PROBLEM DESCRIPTION:
With the first line as the start and the line containing "Exercise 2: Caldera" as the end, write out every line of the records exactly.

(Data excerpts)
= Beginning of Section =
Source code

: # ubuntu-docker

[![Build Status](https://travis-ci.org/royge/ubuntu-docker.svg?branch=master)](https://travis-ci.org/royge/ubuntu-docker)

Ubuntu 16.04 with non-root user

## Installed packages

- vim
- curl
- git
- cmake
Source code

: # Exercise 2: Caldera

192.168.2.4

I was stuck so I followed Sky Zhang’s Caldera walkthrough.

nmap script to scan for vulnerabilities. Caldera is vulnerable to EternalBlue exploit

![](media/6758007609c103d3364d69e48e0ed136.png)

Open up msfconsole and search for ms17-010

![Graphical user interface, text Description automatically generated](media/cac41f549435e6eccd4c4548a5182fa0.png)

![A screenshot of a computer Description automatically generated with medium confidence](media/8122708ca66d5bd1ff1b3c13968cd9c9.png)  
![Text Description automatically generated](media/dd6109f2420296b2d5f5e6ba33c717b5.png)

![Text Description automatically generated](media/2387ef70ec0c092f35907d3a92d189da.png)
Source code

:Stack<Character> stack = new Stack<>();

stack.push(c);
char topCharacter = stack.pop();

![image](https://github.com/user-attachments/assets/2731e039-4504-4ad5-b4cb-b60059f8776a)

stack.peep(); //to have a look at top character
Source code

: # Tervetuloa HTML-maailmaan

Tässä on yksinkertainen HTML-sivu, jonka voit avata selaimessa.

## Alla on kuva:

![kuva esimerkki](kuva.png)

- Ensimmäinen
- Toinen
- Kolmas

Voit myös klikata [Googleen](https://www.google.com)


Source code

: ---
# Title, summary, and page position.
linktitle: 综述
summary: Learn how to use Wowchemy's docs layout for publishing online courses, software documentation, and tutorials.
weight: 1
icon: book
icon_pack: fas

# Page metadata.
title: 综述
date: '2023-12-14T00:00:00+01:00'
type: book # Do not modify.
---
= End of Section =
TASK RESULT:
Source code

: # ubuntu-docker

[![Build Status](https://travis-ci.org/royge/ubuntu-docker.svg?branch=master)](https://travis-ci.org/royge/ubuntu-docker)

Ubuntu 16.04 with non-root user

## Installed packages

- vim
- curl
- git
- cmake
Source code

: # Exercise 2: Caldera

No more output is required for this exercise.